Unknown parties carried out a large-scale DDoS attack on the Internet's DNS root servers, causing slight timeouts for four nodes, more exactly on the B, C, G, and H servers, RootOps reports.
There were two different attacks, one launched on November 30 that lasted 160 minutes (from 06:50 to 09:30 UTC), and a second, shorter one on December 1 that lasted only one hour (from 05:10 to 06:10 UTC).
RootOps, the DNS root server operators, are reporting that the attacks were valid DNS queries addressed towards one domain in the first attack, and to a different domain on the second day.
Each attack blasted up to five million queries per second per DNS root name server. RootOps has no hopes to catch the culprit, since IP source addresses can be easily spoofed, and the source IP addresses used in the DDoS attack were very well spread and randomized across the entire IPv4 address space.

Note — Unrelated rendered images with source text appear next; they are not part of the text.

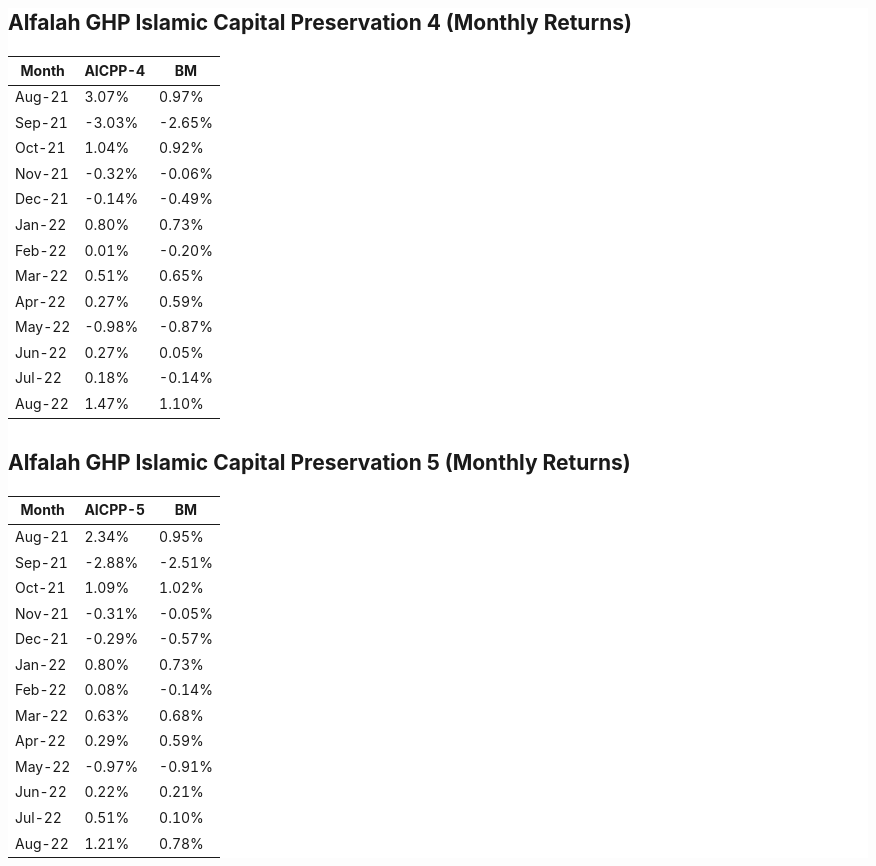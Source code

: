 ## Alfalah GHP Islamic Capital Preservation 4 (Monthly Returns)

| Month  | AICPP-4 | BM     |
| ------ | ------- | ------ |
| Aug-21 | 3.07%   | 0.97%  |
| Sep-21 | -3.03%  | -2.65% |
| Oct-21 | 1.04%   | 0.92%  |
| Nov-21 | -0.32%  | -0.06% |
| Dec-21 | -0.14%  | -0.49% |
| Jan-22 | 0.80%   | 0.73%  |
| Feb-22 | 0.01%   | -0.20% |
| Mar-22 | 0.51%   | 0.65%  |
| Apr-22 | 0.27%   | 0.59%  |
| May-22 | -0.98%  | -0.87% |
| Jun-22 | 0.27%   | 0.05%  |
| Jul-22 | 0.18%   | -0.14% |
| Aug-22 | 1.47%   | 1.10%  |

## Alfalah GHP Islamic Capital Preservation 5 (Monthly Returns)

| Month  | AICPP-5 | BM     |
| ------ | ------- | ------ |
| Aug-21 | 2.34%   | 0.95%  |
| Sep-21 | -2.88%  | -2.51% |
| Oct-21 | 1.09%   | 1.02%  |
| Nov-21 | -0.31%  | -0.05% |
| Dec-21 | -0.29%  | -0.57% |
| Jan-22 | 0.80%   | 0.73%  |
| Feb-22 | 0.08%   | -0.14% |
| Mar-22 | 0.63%   | 0.68%  |
| Apr-22 | 0.29%   | 0.59%  |
| May-22 | -0.97%  | -0.91% |
| Jun-22 | 0.22%   | 0.21%  |
| Jul-22 | 0.51%   | 0.10%  |
| Aug-22 | 1.21%   | 0.78%  |
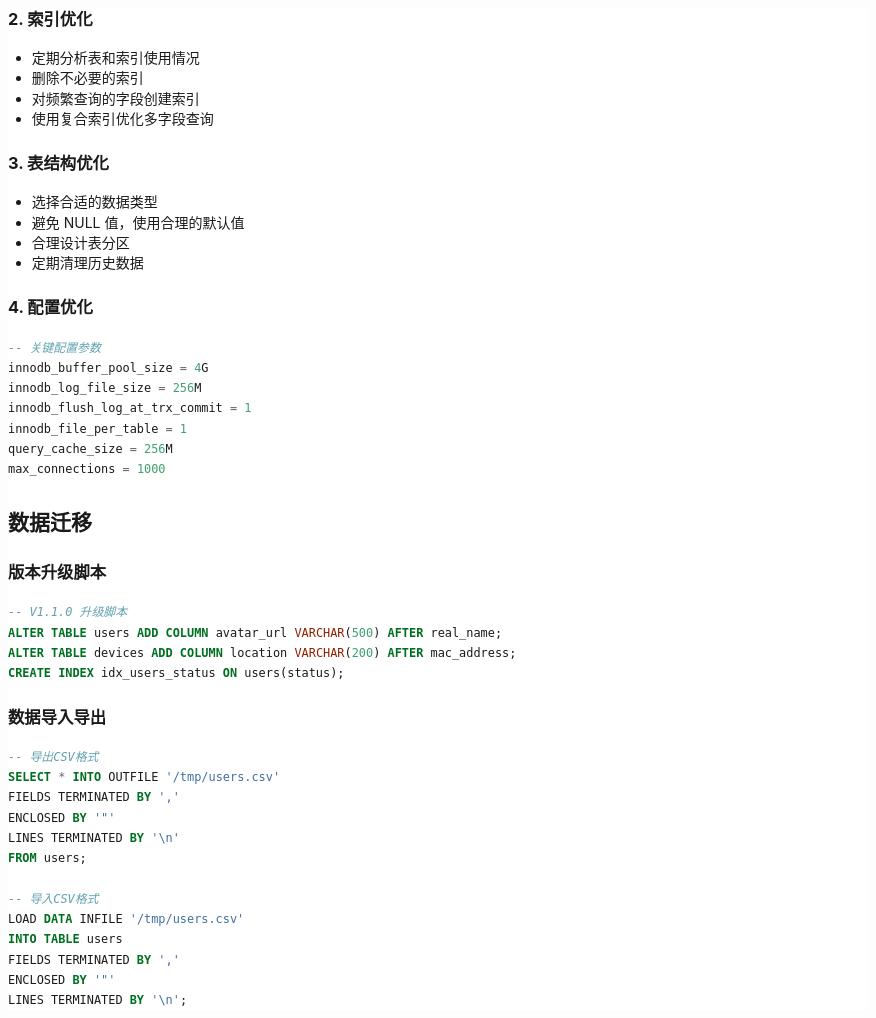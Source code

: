 ### 2. 索引优化
- 定期分析表和索引使用情况
- 删除不必要的索引
- 对频繁查询的字段创建索引
- 使用复合索引优化多字段查询

### 3. 表结构优化
- 选择合适的数据类型
- 避免 NULL 值，使用合理的默认值
- 合理设计表分区
- 定期清理历史数据

### 4. 配置优化
```sql
-- 关键配置参数
innodb_buffer_pool_size = 4G
innodb_log_file_size = 256M
innodb_flush_log_at_trx_commit = 1
innodb_file_per_table = 1
query_cache_size = 256M
max_connections = 1000
```

## 数据迁移

### 版本升级脚本
```sql
-- V1.1.0 升级脚本
ALTER TABLE users ADD COLUMN avatar_url VARCHAR(500) AFTER real_name;
ALTER TABLE devices ADD COLUMN location VARCHAR(200) AFTER mac_address;
CREATE INDEX idx_users_status ON users(status);
```

### 数据导入导出
```sql
-- 导出CSV格式
SELECT * INTO OUTFILE '/tmp/users.csv'
FIELDS TERMINATED BY ',' 
ENCLOSED BY '"'
LINES TERMINATED BY '\n'
FROM users;

-- 导入CSV格式
LOAD DATA INFILE '/tmp/users.csv'
INTO TABLE users
FIELDS TERMINATED BY ','
ENCLOSED BY '"'
LINES TERMINATED BY '\n';
```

The DDoS didn't cause any serious damage, but a mere delay for some users making DNS queries via their browser, FTP, SSH, or other clients.

DNS protocol's design  saves the day

"The DNS root name server system functioned as designed, demonstrating overall robustness in the face of large-scale traffic floods observed at numerous DNS root name servers," said the DNS root server operators, referring to the fallback system employed by DNS servers.
Because of the way DNS is constructed, on a mesh-like structure like the Internet itself, if one server does not respond, other servers intervene and provide a DNS query result.
The DNS root server operators did not speculate on the reasons this massive attack was carried out against their infrastructure but did say this was not the result of a reflected DDoS attack.
RootOps recommended that ISPs that don't want to allow DDoS attacks that use IP address spoofing to be carried from their network should implement Source Address Validation and the BCP-38 specification.